[Material for this exercise]
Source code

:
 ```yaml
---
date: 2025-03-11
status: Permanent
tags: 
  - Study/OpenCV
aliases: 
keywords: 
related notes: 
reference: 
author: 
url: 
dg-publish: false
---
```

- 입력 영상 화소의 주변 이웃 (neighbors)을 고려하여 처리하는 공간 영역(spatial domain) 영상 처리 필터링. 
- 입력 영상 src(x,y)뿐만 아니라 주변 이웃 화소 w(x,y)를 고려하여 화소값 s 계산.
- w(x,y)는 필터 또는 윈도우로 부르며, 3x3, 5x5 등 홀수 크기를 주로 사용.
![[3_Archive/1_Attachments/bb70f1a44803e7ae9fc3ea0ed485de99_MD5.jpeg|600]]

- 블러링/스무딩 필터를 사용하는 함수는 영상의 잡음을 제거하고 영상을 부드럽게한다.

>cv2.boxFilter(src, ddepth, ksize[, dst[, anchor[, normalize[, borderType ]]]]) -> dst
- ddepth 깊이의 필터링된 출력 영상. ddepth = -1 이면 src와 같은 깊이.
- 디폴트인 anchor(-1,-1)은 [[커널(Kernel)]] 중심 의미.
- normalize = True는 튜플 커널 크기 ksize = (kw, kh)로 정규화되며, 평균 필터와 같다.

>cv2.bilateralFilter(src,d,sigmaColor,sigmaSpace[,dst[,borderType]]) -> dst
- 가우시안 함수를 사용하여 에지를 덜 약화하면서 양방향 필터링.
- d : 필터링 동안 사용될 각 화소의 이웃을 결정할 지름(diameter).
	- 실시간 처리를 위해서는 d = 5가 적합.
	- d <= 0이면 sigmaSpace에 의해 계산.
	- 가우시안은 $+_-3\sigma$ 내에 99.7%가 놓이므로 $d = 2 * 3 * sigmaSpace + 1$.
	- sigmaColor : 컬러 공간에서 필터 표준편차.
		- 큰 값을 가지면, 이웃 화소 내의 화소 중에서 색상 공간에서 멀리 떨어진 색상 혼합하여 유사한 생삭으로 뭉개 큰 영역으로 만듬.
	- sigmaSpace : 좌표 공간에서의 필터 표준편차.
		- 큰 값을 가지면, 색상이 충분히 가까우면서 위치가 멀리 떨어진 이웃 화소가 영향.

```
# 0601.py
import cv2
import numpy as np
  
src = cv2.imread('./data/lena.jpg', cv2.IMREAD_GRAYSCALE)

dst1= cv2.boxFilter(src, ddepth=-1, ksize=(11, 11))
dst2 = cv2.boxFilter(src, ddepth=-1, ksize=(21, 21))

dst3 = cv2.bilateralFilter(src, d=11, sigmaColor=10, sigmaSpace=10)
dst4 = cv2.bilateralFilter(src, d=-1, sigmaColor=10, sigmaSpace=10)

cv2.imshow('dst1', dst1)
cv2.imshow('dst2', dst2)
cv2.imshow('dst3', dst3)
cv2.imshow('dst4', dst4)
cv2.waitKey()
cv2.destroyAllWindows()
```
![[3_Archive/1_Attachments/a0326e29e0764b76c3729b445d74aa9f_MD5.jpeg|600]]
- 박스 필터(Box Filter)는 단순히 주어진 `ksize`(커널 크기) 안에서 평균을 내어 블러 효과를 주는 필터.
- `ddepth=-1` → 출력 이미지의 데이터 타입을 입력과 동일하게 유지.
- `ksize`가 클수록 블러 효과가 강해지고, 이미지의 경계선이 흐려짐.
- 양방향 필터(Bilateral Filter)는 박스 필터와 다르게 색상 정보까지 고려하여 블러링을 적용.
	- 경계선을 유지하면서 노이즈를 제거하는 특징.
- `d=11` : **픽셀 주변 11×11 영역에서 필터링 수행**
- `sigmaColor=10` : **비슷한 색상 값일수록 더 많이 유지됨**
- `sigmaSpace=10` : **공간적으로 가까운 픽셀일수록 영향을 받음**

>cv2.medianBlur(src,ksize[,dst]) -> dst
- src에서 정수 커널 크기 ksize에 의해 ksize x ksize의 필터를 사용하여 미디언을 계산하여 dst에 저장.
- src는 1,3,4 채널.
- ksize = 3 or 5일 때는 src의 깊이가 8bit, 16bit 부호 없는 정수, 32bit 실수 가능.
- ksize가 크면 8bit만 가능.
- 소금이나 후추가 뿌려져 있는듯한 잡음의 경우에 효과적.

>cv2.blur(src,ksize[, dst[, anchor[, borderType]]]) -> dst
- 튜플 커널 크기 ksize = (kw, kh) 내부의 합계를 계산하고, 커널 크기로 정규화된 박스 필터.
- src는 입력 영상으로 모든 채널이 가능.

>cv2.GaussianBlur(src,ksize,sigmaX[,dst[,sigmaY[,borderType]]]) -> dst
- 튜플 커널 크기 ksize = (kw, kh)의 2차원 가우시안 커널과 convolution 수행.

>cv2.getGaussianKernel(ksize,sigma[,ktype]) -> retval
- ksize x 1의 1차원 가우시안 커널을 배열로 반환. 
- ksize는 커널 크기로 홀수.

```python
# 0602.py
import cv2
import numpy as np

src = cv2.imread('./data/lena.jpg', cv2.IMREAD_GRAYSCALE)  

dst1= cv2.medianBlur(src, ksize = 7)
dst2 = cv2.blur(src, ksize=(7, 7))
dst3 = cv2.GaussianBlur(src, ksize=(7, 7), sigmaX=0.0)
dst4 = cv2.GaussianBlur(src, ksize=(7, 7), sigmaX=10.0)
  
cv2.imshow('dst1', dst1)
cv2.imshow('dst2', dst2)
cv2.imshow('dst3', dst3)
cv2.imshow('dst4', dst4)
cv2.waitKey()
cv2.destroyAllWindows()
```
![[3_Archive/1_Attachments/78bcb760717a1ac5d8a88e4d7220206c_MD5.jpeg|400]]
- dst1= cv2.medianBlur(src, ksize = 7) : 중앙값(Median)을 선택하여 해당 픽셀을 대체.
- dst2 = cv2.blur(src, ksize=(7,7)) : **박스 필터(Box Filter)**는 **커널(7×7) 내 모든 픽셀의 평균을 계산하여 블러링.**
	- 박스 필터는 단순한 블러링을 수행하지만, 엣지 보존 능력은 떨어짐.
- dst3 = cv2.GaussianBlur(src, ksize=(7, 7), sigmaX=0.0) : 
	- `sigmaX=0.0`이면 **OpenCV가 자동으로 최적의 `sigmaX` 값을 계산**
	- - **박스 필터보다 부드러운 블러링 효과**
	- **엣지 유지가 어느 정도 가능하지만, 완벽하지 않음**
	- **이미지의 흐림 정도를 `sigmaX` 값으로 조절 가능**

[Directions for this task]
Leaving out all lines before the one containing "- ksize x 1의 1차원 가우시안 커널을 배열로 반환.", copy that line and the rest through the end of the listing above exactly.

[Exercise solution]
- ksize x 1의 1차원 가우시안 커널을 배열로 반환. 
- ksize는 커널 크기로 홀수.

```python
# 0602.py
import cv2
import numpy as np

src = cv2.imread('./data/lena.jpg', cv2.IMREAD_GRAYSCALE)  

dst1= cv2.medianBlur(src, ksize = 7)
dst2 = cv2.blur(src, ksize=(7, 7))
dst3 = cv2.GaussianBlur(src, ksize=(7, 7), sigmaX=0.0)
dst4 = cv2.GaussianBlur(src, ksize=(7, 7), sigmaX=10.0)
  
cv2.imshow('dst1', dst1)
cv2.imshow('dst2', dst2)
cv2.imshow('dst3', dst3)
cv2.imshow('dst4', dst4)
cv2.waitKey()
cv2.destroyAllWindows()
```
![[3_Archive/1_Attachments/78bcb760717a1ac5d8a88e4d7220206c_MD5.jpeg|400]]
- dst1= cv2.medianBlur(src, ksize = 7) : 중앙값(Median)을 선택하여 해당 픽셀을 대체.
- dst2 = cv2.blur(src, ksize=(7,7)) : **박스 필터(Box Filter)**는 **커널(7×7) 내 모든 픽셀의 평균을 계산하여 블러링.**
	- 박스 필터는 단순한 블러링을 수행하지만, 엣지 보존 능력은 떨어짐.
- dst3 = cv2.GaussianBlur(src, ksize=(7, 7), sigmaX=0.0) : 
	- `sigmaX=0.0`이면 **OpenCV가 자동으로 최적의 `sigmaX` 값을 계산**
	- - **박스 필터보다 부드러운 블러링 효과**
	- **엣지 유지가 어느 정도 가능하지만, 완벽하지 않음**
	- **이미지의 흐림 정도를 `sigmaX` 값으로 조절 가능**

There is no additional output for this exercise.